Всадники ночи
Насилие – отсутствие любви.
Знаете вы, что такое любовь?
Кришнамурти
В день коронации Богдо-гэгэна Иуда Семенов проснулся рано, в четыре утра.
Над Ургой, над Толой, над Богдо-улом еще стояла непроглядная черная ночь. Небо, как обычно, было ясным, россыпи созвездий тихо осыпались на крыши домов, на голубовато сверкающий снег. Иуда знал: сегодня будет трудный день. Он тщательно, расфыркивая воду, обнаженный до пояса, умылся холодной водой, надел чистую льняную рубаху. В шкафу висели обе формы одежды – офицерская и штатская. Он подумал, хмыкнул и накинул на рубаху сначала жилет, потом – кожаную английскую куртку для верховой езды. Ее так любит Катя. Она так восхищенно всегда на него смотрит, когда он приезжает в лагерь в этой куртке.
Ах, бедная Катя. Она такая впечатлительная…
Напевая старинную монгольскую песенку о трехлапой черепашке, он тщательно побрился перед старинным зеркалом, освещенным по обе стороны белыми толстыми свечами. Свечи подарил ему Доржи. И зеркало тоже принес Доржи. Незаменимый Доржи. Бесценный Доржи. Что бы он делал без Доржи. Не забыть заехать нынче ранним утром к Доржи, чтобы он передал англичанам эту записку. Он, вытирая лицо полотенцем, нащупал в кармане штанов сложенную вчетверо плотную бумагу.
Когда он вышел во тьму, в ночь, мороз пахнул ему в лицо и обжег его, будто плеснули в глаза кипятком. Он засмеялся. Закашлялся, вдохнув воздух. У воинов Чингиса был обычай: лить в глотку врагу кипящий свинец.

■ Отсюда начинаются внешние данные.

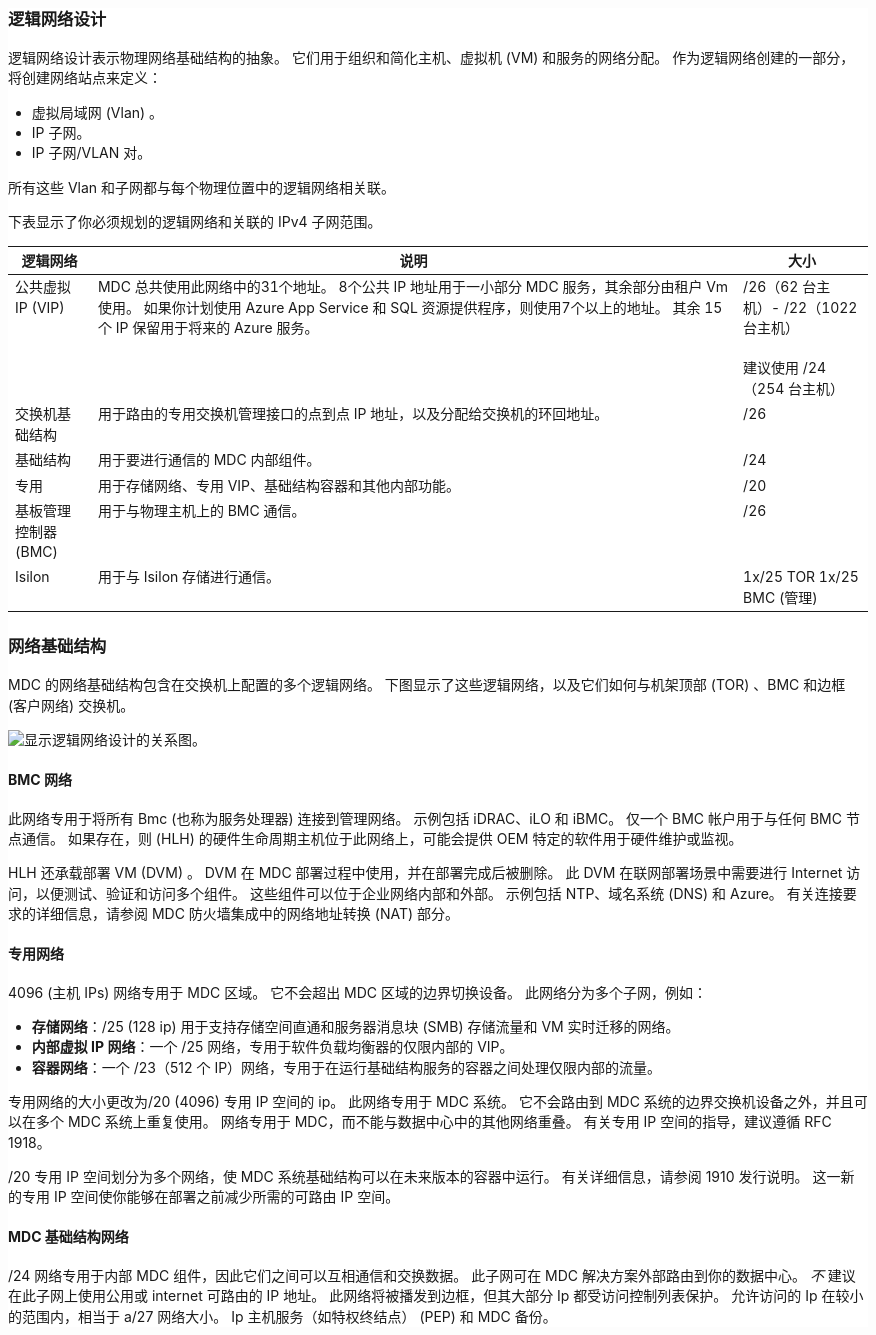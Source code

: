 ### <a name="logical-network-design"></a>逻辑网络设计

逻辑网络设计表示物理网络基础结构的抽象。 它们用于组织和简化主机、虚拟机 (VM) 和服务的网络分配。 作为逻辑网络创建的一部分，将创建网络站点来定义：

- 虚拟局域网 (Vlan) 。
- IP 子网。
- IP 子网/VLAN 对。

所有这些 Vlan 和子网都与每个物理位置中的逻辑网络相关联。

下表显示了你必须规划的逻辑网络和关联的 IPv4 子网范围。

| **逻辑网络** | **说明** | **大小** |
|---------------------|-----------------|----------|
| 公共虚拟 IP (VIP)  | MDC 总共使用此网络中的31个地址。 8个公共 IP 地址用于一小部分 MDC 服务，其余部分由租户 Vm 使用。 如果你计划使用 Azure App Service 和 SQL 资源提供程序，则使用7个以上的地址。 其余 15 个 IP 保留用于将来的 Azure 服务。 | /26（62 台主机）- /22（1022 台主机） <br><Br>建议使用 /24（254 台主机） |
| 交换机基础结构 | 用于路由的专用交换机管理接口的点到点 IP 地址，以及分配给交换机的环回地址。 | /26 |
| 基础结构 | 用于要进行通信的 MDC 内部组件。 | /24 |
| 专用 | 用于存储网络、专用 VIP、基础结构容器和其他内部功能。 | /20 |
| 基板管理控制器 (BMC)  | 用于与物理主机上的 BMC 通信。 | /26 |
| Isilon | 用于与 Isilon 存储进行通信。 | 1x/25 TOR 1x/25 BMC (管理)  |

### <a name="network-infrastructure"></a>网络基础结构

MDC 的网络基础结构包含在交换机上配置的多个逻辑网络。 下图显示了这些逻辑网络，以及它们如何与机架顶部 (TOR) 、BMC 和边框 (客户网络) 交换机。

![显示逻辑网络设计的关系图。](media/network-introduction/logical-network-design.png)

#### <a name="bmc-network"></a>BMC 网络

此网络专用于将所有 Bmc (也称为服务处理器) 连接到管理网络。 示例包括 iDRAC、iLO 和 iBMC。 仅一个 BMC 帐户用于与任何 BMC 节点通信。 如果存在，则 (HLH) 的硬件生命周期主机位于此网络上，可能会提供 OEM 特定的软件用于硬件维护或监视。

HLH 还承载部署 VM (DVM) 。 DVM 在 MDC 部署过程中使用，并在部署完成后被删除。 此 DVM 在联网部署场景中需要进行 Internet 访问，以便测试、验证和访问多个组件。 这些组件可以位于企业网络内部和外部。 示例包括 NTP、域名系统 (DNS) 和 Azure。 有关连接要求的详细信息，请参阅 MDC 防火墙集成中的网络地址转换 (NAT) 部分。

#### <a name="private-network"></a>专用网络

4096 (主机 IPs) 网络专用于 MDC 区域。 它不会超出 MDC 区域的边界切换设备。 此网络分为多个子网，例如：

- **存储网络**：/25 (128 ip) 用于支持存储空间直通和服务器消息块 (SMB) 存储流量和 VM 实时迁移的网络。
- **内部虚拟 IP 网络**：一个 /25 网络，专用于软件负载均衡器的仅限内部的 VIP。
- **容器网络**：一个 /23（512 个 IP）网络，专用于在运行基础结构服务的容器之间处理仅限内部的流量。

专用网络的大小更改为/20 (4096) 专用 IP 空间的 ip。 此网络专用于 MDC 系统。 它不会路由到 MDC 系统的边界交换机设备之外，并且可以在多个 MDC 系统上重复使用。 网络专用于 MDC，而不能与数据中心中的其他网络重叠。 有关专用 IP 空间的指导，建议遵循 RFC 1918。

/20 专用 IP 空间划分为多个网络，使 MDC 系统基础结构可以在未来版本的容器中运行。 有关详细信息，请参阅 1910 发行说明。 这一新的专用 IP 空间使你能够在部署之前减少所需的可路由 IP 空间。

#### <a name="mdc-infrastructure-network"></a>MDC 基础结构网络

/24 网络专用于内部 MDC 组件，因此它们之间可以互相通信和交换数据。 此子网可在 MDC 解决方案外部路由到你的数据中心。 *不* 建议在此子网上使用公用或 internet 可路由的 IP 地址。 此网络将被播发到边框，但其大部分 Ip 都受访问控制列表保护。 允许访问的 Ip 在较小的范围内，相当于 a/27 网络大小。 Ip 主机服务（如特权终结点） (PEP) 和 MDC 备份。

Вороной конь стоял в маленькой деревянной конюшне. Он взнуздал его, вывел на снег, легко, будто взлетел, вскочил на него. Катя. Не думать о Кате. Думать о храме Гандан-Тэгчинлин. Там уже никто не спит. Монахи и ламы вовсю готовятся к сегодняшнему торжеству. Как идет Доржи синее нарядное дэли, в коем он, склонясь, зажигает масляные лампады у большой золотой статуи Очирдара!
Вороной скакал быстро. Копыта вызванивали по деревянным настилам, по мерзлой земле. Урга, даже таким ранним утром, уже гудела, как улей. По улицам катились толпы народу, стекались к Зимней резиденции Богдо-гэгэна. Иуда видел: там и сям скачут солдаты и офицеры Азиатской дивизии. Многие щеголяли, приосанясь, гарцевали на конях если не в новых формах, так в залатанных тулупах, в начищенных, намазанных ваксой сапогах, при полном вооружении. Конные уже стояли шпалерами у дворца Богдо-гэгэна, и торжественный караул тянулся аж к самому храму Майдари – Майтрейи Победителя. Иуда проскакал к площади Поклонения. Все улицы были запружены народом. Монголы толпились в проулках, высовывались из окон домов, из-за деревянных заплотов, сидели на крышах. Иуда щурился, выдыхал в мороз белый пар. Ишь, красивую новую форму распорядился пошить в ургинских швальнях Унгерн-победитель. Густо-синие тырлыки вместо шинели. Фуражки с шелковым верхом. Башлыки, обшитые шелком изнутри. У штабных башлыки алые, у Татарской сотни – зеленые, у тибетцев – желтые. Желтые, как княжеская курма.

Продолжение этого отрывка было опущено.